Socialise domestic work: free childcare, kindergartens for all

Build women’s and LGBT-refuges to provide shelter for victims of violence

Self-defence training for women against domestic and public violence

Fight racism, defend indigenous people!

Equal pay and full access to social services, education and health for all!

Police and state forces out of the communities of oppressed and of the indigenous people!

Right of indigenous communities over their land

Self-defence, organised by the communities and the labour movement, against racist attacks and murder!

Agrarian reform now!

Expropriation of all large estates and agribusiness lands. Creation of collective farms and cooperatives of small rural producers, entitled to credit from the federal government.

Cancellation of all debts of small rural producers and an immediate end to all legal actions on these debts.

Effective protection of all forests and native peoples. Expropriation of all burned areas. Revitalisation of all rivers and forests.

For a plan to fight environmental catastrophe!

Nationalise Petrobras under workers‘ control.

A plan to phase out fossil fuels! Investment in development and research into clean energy production.

Make the capitalists and the rich pay!

Taxes on great wealth and profits!

Expropriation of all the key companies and those that make mass layoffs and disrespect workers‘ rights. That they be nationalised, without compensation and under workers‘ control.

Re-Nationalisation of privatised companies without any kind of compensation.

Financial incentive from the federal government for all nationalised companies to generate more jobs.

Emergency plan

Expropriate the big banks, financial institutions, the large monopolies in industry, commerce and trade and the big landowners and agrobusiness!

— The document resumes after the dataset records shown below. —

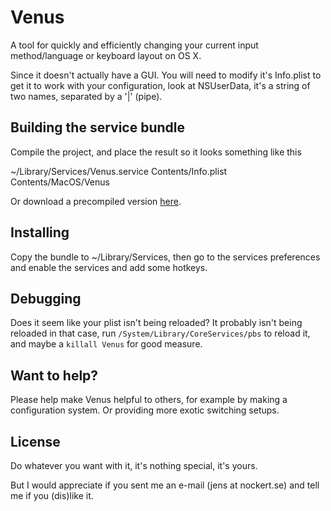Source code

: Venus
===============================================================================

A tool for quickly and efficiently changing your current input method/language
or keyboard layout on OS X.

Since it doesn't actually have a GUI. You will need to modify it's Info.plist
to get it to work with your configuration, look at NSUserData, it's a string of
two names, separated by a '|' (pipe).


Building the service bundle
-------------------------------------------------------------------------------

Compile the project, and place the result so it looks something like this

~/Library/Services/Venus.service
	Contents/Info.plist
	Contents/MacOS/Venus

Or download a precompiled version [here](http://aventine.se/venus/Venus-0.1.tar.bz2).


Installing
----------

Copy the bundle to ~/Library/Services, then go to the services preferences and
enable the services and add some hotkeys.


Debugging
---------

Does it seem like your plist isn't being reloaded? It probably isn't being
reloaded in that case, run `/System/Library/CoreServices/pbs` to reload it, and
maybe a `killall Venus` for good measure.


Want to help?
-------------

Please help make Venus helpful to others, for example by making a configuration
system. Or providing more exotic switching setups.


License
-------

Do whatever you want with it, it's nothing special, it's yours.

But I would appreciate if you sent me an e-mail (jens at nockert.se) and tell
me if you (dis)like it.
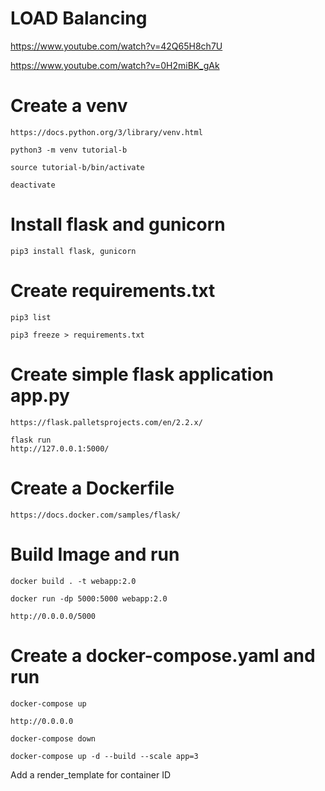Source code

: # LOAD Balancing 
https://www.youtube.com/watch?v=42Q65H8ch7U

https://www.youtube.com/watch?v=0H2miBK_gAk

# Create a venv 
    https://docs.python.org/3/library/venv.html 

    python3 -m venv tutorial-b

    source tutorial-b/bin/activate

    deactivate

# Install flask and gunicorn
    pip3 install flask, gunicorn

# Create requirements.txt
    pip3 list

    pip3 freeze > requirements.txt
    
# Create simple flask application app.py
    https://flask.palletsprojects.com/en/2.2.x/

    flask run
    http://127.0.0.1:5000/

# Create a Dockerfile
    https://docs.docker.com/samples/flask/

# Build Image and run
    docker build . -t webapp:2.0

    docker run -dp 5000:5000 webapp:2.0

    http://0.0.0.0/5000

# Create a docker-compose.yaml and run
    
    docker-compose up
    
    http://0.0.0.0
    
    docker-compose down
    
    docker-compose up -d --build --scale app=3
    
Add a render_template for container ID


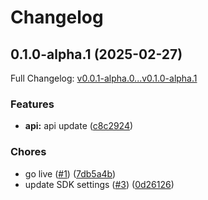 # Changelog

## 0.1.0-alpha.1 (2025-02-27)

Full Changelog: [v0.0.1-alpha.0...v0.1.0-alpha.1](https://github.com/descarteslabs/hedgewise-sdk-python/compare/v0.0.1-alpha.0...v0.1.0-alpha.1)

### Features

* **api:** api update ([c8c2924](https://github.com/descarteslabs/hedgewise-sdk-python/commit/c8c2924cf05e94aba74193e386db90e208f68bd4))


### Chores

* go live ([#1](https://github.com/descarteslabs/hedgewise-sdk-python/issues/1)) ([7db5a4b](https://github.com/descarteslabs/hedgewise-sdk-python/commit/7db5a4b0721e7babbdc14ee3a58ba35c1f64d15f))
* update SDK settings ([#3](https://github.com/descarteslabs/hedgewise-sdk-python/issues/3)) ([0d26126](https://github.com/descarteslabs/hedgewise-sdk-python/commit/0d261266fb96264bf4ca9910ee793316fcb5c3f3))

For an emergency plan to fight the pandemic, poverty, hunger and to renew society according to people’s needs and environmental sustainability

Workers‘ control of such a plan!

For a Unified Constituent Assembly! For a socialist republic!

Down with the presidency and all undemocratic institutions of the state.

For a Constituent Assembly, based on elections convened and controlled by workplace and local assemblies and councils of the workers and peasants!

For the abolition of the police! The police are nothing more than an armed force to defend the private property of the capitalists. For the workers they mean repression and fear. Their actions, in poor neighbourhoods, especially of the Military Police, show exactly what they are a violent, racist force that executes the residents of these neighbourhoods, especially the black residents.

For the creation of workers‘ and anti-fascist militias! Groups of workers, armed and trained to defend the working class.

Fight for a workers‘ and peasants‘ government, based on councils of action and a workers‘ militia!

Against fascism! For an egalitarian, just and democratic society, a socialist society.

For the internationalisation of the revolution! For a workers‘ and peasants‘ republic, as part of the United Socialist States of Latin America!